That “Fucking book”
Its been coming on slowly and I know that I have done more in the last three months than the last three years, and it will get finished, I have no doubts about that. But something has been missing, and I think I might now know what it might be.
There has been an invisible barrier that pops up when it comes up when i start telling, writing the story and thats what I have realised today. I have always told myself that the book was about dad and mine and his relationship, but I dont think it is…
I remember vividly speaking to a woman, best selling author Kate Mitchell, The House Fell on Her Head who also happened to be my line manager in a past life, about my idea for the book. It was last year, and whilst I never acted on her advice then, I am now. Kate said to me,
“so what is your project about?”
I was thinking, ‘yeh i like the sound of that, approaching writing this book sounds less daunting when you call it a project’ her next question was about the project,
“So the book is about your dad right?”
“But Tracey how can you write about your dads story of addiction, without telling your own too, what about your own addiction? what about what you have overcome and achieved”.
I remember thinking back then, ‘wooooah, eeeeeerr no, slow down – yes there will some bits of me in the story, but its not about me though, its about dad. After all one of my main drivers, motivations for writing the book was to be able to share my experiances of being affected by alcoholism from the person, who wasnt drowning themselves, slowly killing themselves with alcohol, but from the person, who stood by feeling helpless, hopefully to help others and reassure them that all the guilt and anger is normal and part of the journey.

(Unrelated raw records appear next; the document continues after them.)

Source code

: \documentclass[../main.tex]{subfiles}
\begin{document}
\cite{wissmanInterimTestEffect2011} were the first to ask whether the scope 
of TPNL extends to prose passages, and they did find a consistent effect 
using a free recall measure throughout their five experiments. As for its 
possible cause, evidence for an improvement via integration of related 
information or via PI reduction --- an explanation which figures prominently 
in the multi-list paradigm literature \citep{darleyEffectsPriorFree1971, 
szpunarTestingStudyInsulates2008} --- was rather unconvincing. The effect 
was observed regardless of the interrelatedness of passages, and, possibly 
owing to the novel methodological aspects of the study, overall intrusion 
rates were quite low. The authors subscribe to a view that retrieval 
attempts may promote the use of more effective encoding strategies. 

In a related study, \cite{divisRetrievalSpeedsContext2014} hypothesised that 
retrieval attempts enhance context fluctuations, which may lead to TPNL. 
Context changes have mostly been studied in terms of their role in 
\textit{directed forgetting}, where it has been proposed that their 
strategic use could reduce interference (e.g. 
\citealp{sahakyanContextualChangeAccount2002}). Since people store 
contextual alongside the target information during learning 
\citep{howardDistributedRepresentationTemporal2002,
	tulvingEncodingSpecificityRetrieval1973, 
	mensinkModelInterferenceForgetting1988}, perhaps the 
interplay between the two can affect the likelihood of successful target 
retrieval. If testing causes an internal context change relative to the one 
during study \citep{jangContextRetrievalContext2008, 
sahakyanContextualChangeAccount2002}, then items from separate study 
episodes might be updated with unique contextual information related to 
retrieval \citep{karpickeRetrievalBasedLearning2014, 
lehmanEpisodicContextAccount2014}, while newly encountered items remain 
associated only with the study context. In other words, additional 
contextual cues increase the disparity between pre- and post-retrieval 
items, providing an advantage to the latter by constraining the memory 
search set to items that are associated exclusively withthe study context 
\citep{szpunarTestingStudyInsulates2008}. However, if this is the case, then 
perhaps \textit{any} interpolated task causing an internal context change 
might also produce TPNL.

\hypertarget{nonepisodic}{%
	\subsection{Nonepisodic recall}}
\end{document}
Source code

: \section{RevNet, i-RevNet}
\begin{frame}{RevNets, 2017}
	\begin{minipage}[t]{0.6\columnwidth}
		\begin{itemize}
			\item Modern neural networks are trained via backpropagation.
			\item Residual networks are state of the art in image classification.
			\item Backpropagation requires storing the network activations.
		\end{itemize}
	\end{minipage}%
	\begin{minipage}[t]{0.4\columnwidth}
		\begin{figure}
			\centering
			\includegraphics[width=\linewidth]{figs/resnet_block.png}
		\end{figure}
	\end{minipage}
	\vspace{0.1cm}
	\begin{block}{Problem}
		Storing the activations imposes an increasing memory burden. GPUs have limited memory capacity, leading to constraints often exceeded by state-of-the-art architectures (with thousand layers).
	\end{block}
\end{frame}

Writing about me sen just seemed self indulgent and fucking risky
Kate gave some great advice that day, she pointed me into the direction of some writing courses, writing clubs (which still to this day are not for me) she sent some books to help inspire and guide me through the post, which i read, contemplated with, but then the desire died a little again.
But now i realise it wasnt the desire that had gone, I was just overwhelmed with fear. I went away thinking “I need to rethink this” so i did. Another year of procrastination went by and here i am AGAIN. A little more confident, a little more ready to bare a little more about who i really am, who i was back then. I mean i hadn’t set out to set up me own website or blogging, but here i am, and i have to say i am getting more and more confident about writing, the more i write.
Kate was right, if I am going to tell this story, i have to share a little about who I am, what shaped me as a person growing up, observations about what was happening around me, how this shaped my beliefs and values at the time.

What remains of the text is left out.